Quels principaux avantages et inconvénients vois-tu dans le fait d’être une artiste multidisciplinaire ?
Les avantages sont que tu peux pratiquement tout faire. Tu as cette capacité à voir l’œuvre dans son ensemble. Peu importe ce que tu vas faire, tu peux le visualiser. Mais il est parfois très important de savoir déléguer : je pense que c’est un problème de vouloir tout couvrir, parce qu’on ne peut pas tout contrôler. Nous sommes des êtres humains.
Je pense aussi qu’au final, la chose la plus merveilleuse dans ce métier, c’est d’avoir une équipe qui t’accompagne, qui est là pour toi, qui aime ton projet autant que toi. Et c’est important que chacun dispose de son propre espace de travail.
Quand as-tu créé le personnage de Lapili et comment le définirais-tu ?
Lapili n’est pas n’importe quel personnage, c’est moi telle que je suis. Évidemment, je ne suis pas la même personne dans mon fauteuil à la maison et sur scène. Mais j’ai toujours été moi-même. Cela a des avantages, c’est-à-dire qu’il n’y a rien d’autre que moi.
Mais ça a aussi des inconvénients, notamment le fait que je sois tout le temps et complètement exposée. Et parfois, il y a beaucoup de personnes malveillantes qui peuvent te faire du mal. Mais je sais me protéger.
Ta musique incorpore des éléments de hip hop, de dancehall ou encore d’afrobeat. Comment la décrirais-tu à quelqu’un qui l’écoute pour la première fois ?

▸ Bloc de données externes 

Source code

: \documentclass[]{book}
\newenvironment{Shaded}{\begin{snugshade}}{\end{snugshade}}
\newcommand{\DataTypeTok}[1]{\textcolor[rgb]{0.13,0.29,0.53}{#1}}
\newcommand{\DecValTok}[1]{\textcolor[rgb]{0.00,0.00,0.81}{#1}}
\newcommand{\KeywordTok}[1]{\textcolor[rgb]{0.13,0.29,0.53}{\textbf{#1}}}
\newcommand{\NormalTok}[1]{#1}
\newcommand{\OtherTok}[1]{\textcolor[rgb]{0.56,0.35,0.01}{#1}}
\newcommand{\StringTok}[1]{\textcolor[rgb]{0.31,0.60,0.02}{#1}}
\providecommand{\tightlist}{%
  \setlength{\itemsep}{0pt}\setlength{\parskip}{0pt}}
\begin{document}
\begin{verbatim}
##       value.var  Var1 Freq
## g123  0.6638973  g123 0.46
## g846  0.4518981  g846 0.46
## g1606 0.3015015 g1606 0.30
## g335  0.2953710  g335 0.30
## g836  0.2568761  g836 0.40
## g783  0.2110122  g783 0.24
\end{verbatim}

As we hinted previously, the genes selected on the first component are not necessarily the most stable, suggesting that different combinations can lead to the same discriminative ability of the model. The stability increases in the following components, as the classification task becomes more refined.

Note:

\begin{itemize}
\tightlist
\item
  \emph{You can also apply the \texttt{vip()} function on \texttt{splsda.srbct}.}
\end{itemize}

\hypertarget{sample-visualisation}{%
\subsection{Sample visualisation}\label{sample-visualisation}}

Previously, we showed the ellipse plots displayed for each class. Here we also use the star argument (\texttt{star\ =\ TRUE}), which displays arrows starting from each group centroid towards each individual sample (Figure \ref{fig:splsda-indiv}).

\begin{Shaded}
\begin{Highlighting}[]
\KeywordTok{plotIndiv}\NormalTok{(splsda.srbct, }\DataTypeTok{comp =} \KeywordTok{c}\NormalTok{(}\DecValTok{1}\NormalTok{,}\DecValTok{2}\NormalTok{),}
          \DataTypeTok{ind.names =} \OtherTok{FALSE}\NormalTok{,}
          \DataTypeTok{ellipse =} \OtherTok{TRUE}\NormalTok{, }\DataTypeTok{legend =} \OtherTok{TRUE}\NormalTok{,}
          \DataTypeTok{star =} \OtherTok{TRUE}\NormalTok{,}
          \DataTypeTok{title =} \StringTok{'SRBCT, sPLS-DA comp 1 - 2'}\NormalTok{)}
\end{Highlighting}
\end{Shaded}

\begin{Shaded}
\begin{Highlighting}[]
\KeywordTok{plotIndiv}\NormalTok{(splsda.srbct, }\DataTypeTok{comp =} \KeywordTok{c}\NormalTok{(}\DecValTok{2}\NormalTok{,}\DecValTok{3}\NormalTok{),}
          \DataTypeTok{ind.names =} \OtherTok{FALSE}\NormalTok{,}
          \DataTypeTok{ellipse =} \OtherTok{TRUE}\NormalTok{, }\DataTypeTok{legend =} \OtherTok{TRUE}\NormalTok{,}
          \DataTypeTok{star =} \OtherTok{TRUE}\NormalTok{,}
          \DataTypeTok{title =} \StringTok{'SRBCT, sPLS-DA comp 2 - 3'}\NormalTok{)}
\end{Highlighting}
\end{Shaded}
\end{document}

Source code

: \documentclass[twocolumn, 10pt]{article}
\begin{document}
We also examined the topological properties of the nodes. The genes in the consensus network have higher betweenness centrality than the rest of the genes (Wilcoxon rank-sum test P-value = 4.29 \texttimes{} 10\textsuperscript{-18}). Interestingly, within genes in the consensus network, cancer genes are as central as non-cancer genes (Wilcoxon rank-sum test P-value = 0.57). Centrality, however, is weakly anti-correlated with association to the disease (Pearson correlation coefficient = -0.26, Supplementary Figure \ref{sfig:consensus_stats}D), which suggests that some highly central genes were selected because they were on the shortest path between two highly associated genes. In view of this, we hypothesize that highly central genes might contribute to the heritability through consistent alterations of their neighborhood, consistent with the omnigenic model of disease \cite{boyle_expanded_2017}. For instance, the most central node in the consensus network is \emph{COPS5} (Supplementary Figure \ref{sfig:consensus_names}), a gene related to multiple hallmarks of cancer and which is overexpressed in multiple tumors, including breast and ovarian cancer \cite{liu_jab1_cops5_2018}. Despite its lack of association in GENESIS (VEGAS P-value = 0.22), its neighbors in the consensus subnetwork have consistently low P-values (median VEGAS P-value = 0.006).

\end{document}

C’est une fusion de rythmes qui incluent le hip hop, la danse, l’afro, le kuduro, l’afrohouse, l’amapiano, le reggaeton… C’est ce que j’aime et que j’écoute depuis que je suis petite.
C’est aussi très important pour moi qu’on puisse danser sur ma musique. Parce que la musique, surtout à travers la danse, est ce à quoi je me sens la plus connectée, et m’a sauvé à de nombreuses reprises.
Tu as coréalisé la vidéo de la chanson « Gorda », que tu as sortie en octobre. Comment as-tu travaillé sur le concept et l’esthétique de cette vidéo ?
Depuis que je suis petite, j’ai toujours voulu rendre hommage à mon clip préféré, qui est « Soldier » des Destiny’s Child. C’est de là qu’est venue l’idée. J’ai toujours adoré cette vidéo et j’ai senti que c’était le bon moment pour faire cet hommage.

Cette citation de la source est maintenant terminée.